HE IS best known for bashing away on the drums in one of Britain’s loudest punk bands.
But 35 years on, Buzzcocks’ drummer John Maher has swapped the sticks for a camera.
Now leading an isolated way of life on the secluded Isle of Harris in the Scottish Outer Hebrides, the veteran rocker is launching his first photographic exhibition - of abandoned crofting houses.
The 53-year-old has spent the last four years trawling around the stunning landscapes of Harris looking for old crofting houses to capture their story before they are weathered down by time and nature.
And now John’s photos will be released to the public for the first time, alongside fellow amateur photographer Ian Paterson, in the Leaving Home: an Alternative View of the Outer Hebrides exhibition at An Lanntair in Stornoway.
He said earlier this week: “It was getting into the night photography - a new way of looking at the island in the way that the human eye can’t actually see - that I got completely hooked on photography in 2009.
“As part of that, I was venturing inside some of these old abandoned croft houses and of course some of them you would see there were a lot of old personal belongings that had been left behind.
“All that stuff particularly interested me, so I started going back in the daytime to photograph these in better light conditions and then built up this collection of photographs of abandoned croft houses.
“That ultimately led to me getting in touch with Ian Paterson the guy I’m doing the exhibition with.
“It was him who suggested trying to get these exhibited somewhere and he approached An Lanntair gallery in Stornoway and they ultimately said ‘yeh we’ve got a slot available for you to put those photographs up’.
“Since then it’s been heads down, no nonsense, getting everything sorted out for this.”
Since announcing the exhibition, which runs from November 9 till December 31, John has been inundated with fans looking forward to seeing his work, but despite the popularity, he hopes he doesn’t cause a Harris tourism boom.
He said: “There’s a woman contacted me from Wales who I’ve never met before and she said that she’d booked tickets for her and her mother to come up to Stornoway to see the exhibition.
“So it seems I’ve already boosted the tourism industry on the island as a result of the exhibition, but seriously, I hope big coach parties don’t turn up at these old crofting homes.
“What I’ve done is allowed people a glimpse of the inside of these places that they otherwise wouldn’t get to see and I don’t want large groups trying to find them as as floorboards will start going through and people will get hurt.
“You see, I didn’t want to take pictures of sunsets and beaches and all that sort of stuff because you see so much of that already - the internet is splattered with all those sort of photographs and it doesn’t really interest me.
“The great thing about these old crofting houses is that they’ve been left abandoned for decades, they haven’t been interfered with by people.

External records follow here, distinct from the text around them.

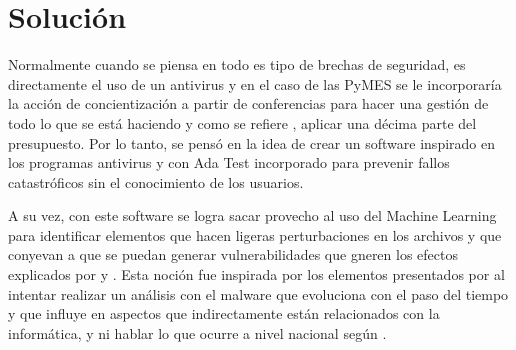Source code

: \pagebreak
\section{Solución}
Normalmente cuando se piensa en todo es tipo de brechas de seguridad, es
directamente el uso de un antivirus y en el caso de las PyMES se le
incorporaría la acción de concientización a partir de conferencias para hacer
una gestión de todo lo que se está haciendo y como se refiere
\textcite{Bueno2022}, aplicar una décima parte del presupuesto. Por lo tanto,
se pensó en la idea de crear un software inspirado en los programas antivirus
y con Ada Test incorporado para prevenir fallos catastróficos sin el
conocimiento de los usuarios.

A su vez, con  este software se logra sacar provecho al uso del Machine Learning
para identificar elementos que hacen ligeras perturbaciones en los archivos y
que conyevan a que se puedan generar vulnerabilidades que gneren los efectos
explicados por \textcite{Mosquera2019} y \textcite{Rosli2019}. Esta noción
fue inspirada por los elementos presentados por \textcite{Aboaoja2022} al
intentar realizar un análisis con el malware que evoluciona con el paso del
tiempo y que influye en aspectos que indirectamente están relacionados con la
informática, y ni hablar lo que ocurre a nivel nacional según
\textcite{CanoMartinez2022}.
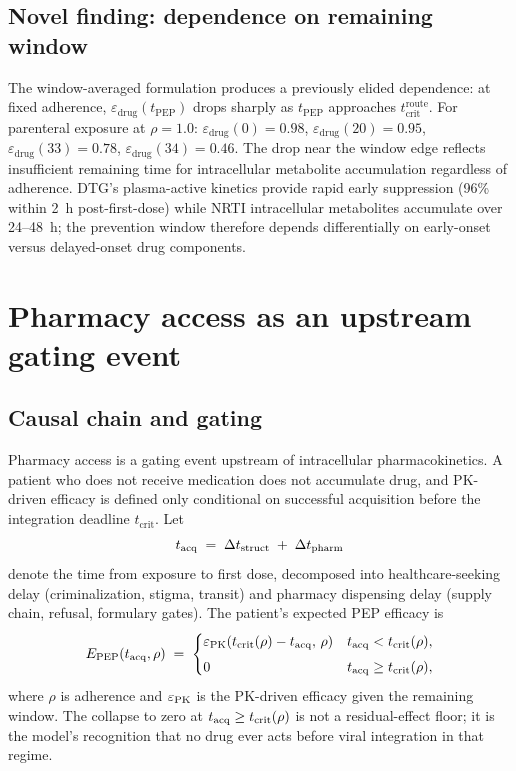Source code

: \documentclass[11pt]{article}
\theoremstyle{definition}
\theoremstyle{remark}
\newcommand{\tcrit}{t_{\text{crit}}}
\begin{document}
\subsection{Novel finding: dependence on remaining window}

The window-averaged formulation produces a previously elided dependence: at fixed adherence, $\varepsilon_{\text{drug}}(t_{\text{PEP}})$ drops sharply as $t_{\text{PEP}}$ approaches $\tcrit^{\text{route}}$. For parenteral exposure at $\rho = 1.0$: $\varepsilon_{\text{drug}}(0) = 0.98$, $\varepsilon_{\text{drug}}(20) = 0.95$, $\varepsilon_{\text{drug}}(33) = 0.78$, $\varepsilon_{\text{drug}}(34) = 0.46$. The drop near the window edge reflects insufficient remaining time for intracellular metabolite accumulation regardless of adherence. DTG's plasma-active kinetics provide rapid early suppression (96\% within 2~h post-first-dose) while NRTI intracellular metabolites accumulate over 24--48~h; the prevention window therefore depends differentially on early-onset versus delayed-onset drug components.



\section{Pharmacy access as an upstream gating event}
\label{sec:S2}

\subsection{Causal chain and gating}
\label{sec:S2_chain}

Pharmacy access is a gating event upstream of intracellular
pharmacokinetics.  A patient who does not receive medication does not
accumulate drug, and PK-driven efficacy is defined only conditional on
successful acquisition before the integration deadline $\tcrit$.  Let
\[
  t_{\rm acq} \;=\; \Delta t_{\rm struct} \;+\; \Delta t_{\rm pharm}
\]
denote the time from exposure to first dose, decomposed into
healthcare-seeking delay (criminalization, stigma, transit) and pharmacy
dispensing delay (supply chain, refusal, formulary gates).  The patient's
expected PEP efficacy is
\[
  E_{\rm PEP}(t_{\rm acq}, \rho) \;=\;
  \begin{cases}
    \varepsilon_{\rm PK}\!\left(t_{\rm crit}(\rho) - t_{\rm acq},\, \rho\right)
      & t_{\rm acq} < t_{\rm crit}(\rho), \\[0.4em]
    0 & t_{\rm acq} \ge t_{\rm crit}(\rho),
  \end{cases}
\]
where $\rho$ is adherence and $\varepsilon_{\rm PK}$ is the PK-driven
efficacy given the remaining window.  The collapse to zero at
$t_{\rm acq} \ge t_{\rm crit}(\rho)$ is not a residual-effect floor; it is
the model's recognition that no drug ever acts before viral integration
in that regime.
\end{document}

“The only thing that’s caused any ‘damage’ - if you want to call it that - is time, nature and the elements taking their toll on the place.
“Gradually these things will disappear as they’re falling apart and part of the thing with the photography, I guess, is that I’m documenting it so there’s at least some sort of record of it before it’s gone for good.”
John’s not sure if he’ll do another exhibition, but one thing he is sure of, is that since moving to Harris in 2002 from his native Manchester, he’ll never return to the mainland to live again.
He laughed: “I don’t particularly miss big city life. I guess I probably got that all out of my system a long time ago.
“I actually don’t travel away from the island that often now, maybe a couple times a year at best.”